En las entrañas del abismo frío

que parecen hervir, palpitaciones

de una monstruosa víscera se escuchan.

Retorcidas raíces, al empuje

feroz, rompen su cárcel de terrones.

Se desgaja el espléndido follaje

del viejo tronco que al rajarse cruje;

el huracán golpea los peñones,

su última racha entre las grietas zumba

y es su postrer rugido de coraje

el trueno que, alejándose, retumba

sobre el desierto y lóbrego paisaje...

 

VII

Augusta ya la noche se avecina,

envuelta en sombras. El fragor lejano

del viento aún estremece la colina

y las espigas del trigal inclina,

que han dispersado por la tierra el grano.

Siento bajo mis pies trepidaciones

del peñascal; entre su quiebra oscura,

revuelto el manantial, ya no murmura,

salta, garrulador, a borbotones.

Son las últimas notas del concierto

de un día tropical. En el abierto

espacio del poniente; un rayo de oro

vacila y tiembla. El valle está desierto

y se envuelve en cendales amarillos

que van palideciendo.
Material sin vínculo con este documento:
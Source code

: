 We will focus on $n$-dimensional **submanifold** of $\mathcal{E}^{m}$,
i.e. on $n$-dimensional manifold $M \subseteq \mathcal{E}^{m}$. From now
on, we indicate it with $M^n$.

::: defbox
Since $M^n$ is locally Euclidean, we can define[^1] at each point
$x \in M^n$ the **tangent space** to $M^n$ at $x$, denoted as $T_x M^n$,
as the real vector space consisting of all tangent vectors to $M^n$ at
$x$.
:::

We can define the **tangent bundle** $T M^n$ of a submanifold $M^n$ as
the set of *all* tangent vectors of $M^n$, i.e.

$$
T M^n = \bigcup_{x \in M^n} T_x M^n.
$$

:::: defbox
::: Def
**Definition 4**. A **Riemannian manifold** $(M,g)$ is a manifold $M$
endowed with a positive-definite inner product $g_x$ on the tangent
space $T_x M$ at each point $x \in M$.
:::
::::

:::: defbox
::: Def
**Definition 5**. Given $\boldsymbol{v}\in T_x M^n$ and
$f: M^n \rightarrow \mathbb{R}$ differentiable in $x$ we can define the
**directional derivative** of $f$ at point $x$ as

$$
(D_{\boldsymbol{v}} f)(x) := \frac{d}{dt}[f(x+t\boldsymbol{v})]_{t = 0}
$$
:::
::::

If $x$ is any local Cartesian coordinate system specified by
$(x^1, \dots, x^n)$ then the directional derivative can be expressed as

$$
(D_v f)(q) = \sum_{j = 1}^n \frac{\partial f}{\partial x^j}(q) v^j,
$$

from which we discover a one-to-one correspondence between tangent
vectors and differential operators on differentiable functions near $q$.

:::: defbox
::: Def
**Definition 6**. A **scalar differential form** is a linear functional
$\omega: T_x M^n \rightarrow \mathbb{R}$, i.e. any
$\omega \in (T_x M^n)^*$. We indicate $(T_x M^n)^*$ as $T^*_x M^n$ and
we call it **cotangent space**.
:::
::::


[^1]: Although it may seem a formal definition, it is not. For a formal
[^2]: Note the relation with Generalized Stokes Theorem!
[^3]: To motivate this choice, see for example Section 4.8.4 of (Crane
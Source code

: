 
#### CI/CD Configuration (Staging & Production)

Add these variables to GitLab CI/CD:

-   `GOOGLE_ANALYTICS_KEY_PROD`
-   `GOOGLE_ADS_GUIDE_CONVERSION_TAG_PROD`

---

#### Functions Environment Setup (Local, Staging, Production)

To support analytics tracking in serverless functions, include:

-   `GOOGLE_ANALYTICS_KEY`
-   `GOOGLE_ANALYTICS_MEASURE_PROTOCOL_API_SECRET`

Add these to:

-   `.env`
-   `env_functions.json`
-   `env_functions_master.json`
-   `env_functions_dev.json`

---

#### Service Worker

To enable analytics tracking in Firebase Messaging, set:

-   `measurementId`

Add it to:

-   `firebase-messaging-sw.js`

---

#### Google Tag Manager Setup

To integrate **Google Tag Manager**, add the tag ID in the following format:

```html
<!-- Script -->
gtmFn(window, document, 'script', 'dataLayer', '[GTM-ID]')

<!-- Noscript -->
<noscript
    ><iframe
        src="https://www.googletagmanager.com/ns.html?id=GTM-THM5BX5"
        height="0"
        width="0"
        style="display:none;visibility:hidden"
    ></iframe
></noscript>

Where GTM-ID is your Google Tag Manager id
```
Ya el sonoro

acento de la noche se levanta.

Ya empiezan melancólicos los grillos

a preludiar en el solemne coro...

¡Ya es otra voz inmensa la que canta!

Es el supremo instante. Los ruidos

y las quejas, los cantos y rumores

escapados del fondo de los nidos,

de las fuentes, los árboles, las flores;

el sonrosado idilio de la aurora,

de estrofas cremesinas que el sol dora,

la égloga de la verde pastoría,

la oda de oro que al mediar el día

de púrpura esplendente se colora,

de la tarde la pálida elegía

y la balada azul, la precursora

de la noche tristísima y sombría:

todo ese inmenso y continuado arpegio,

y versos de un divino florilegio,

cual bandada de pájaros canora,

acude a guarecerse en la campana

de la rústica iglesia que; lejana,

se ve sobre las lomas descollando.

Y en el instante místico en que al cielo

el angelus se eleva, condensando

todas las armonías de la tierra,

el himno de los bosques alza el vuelo

sobre lago, colinas, valle y sierra;

y al par de la expresión que en su agonía

la tarde eleva a la divina altura,

del universo el corazón murmura

esta inmensa oración: ¡salve, María!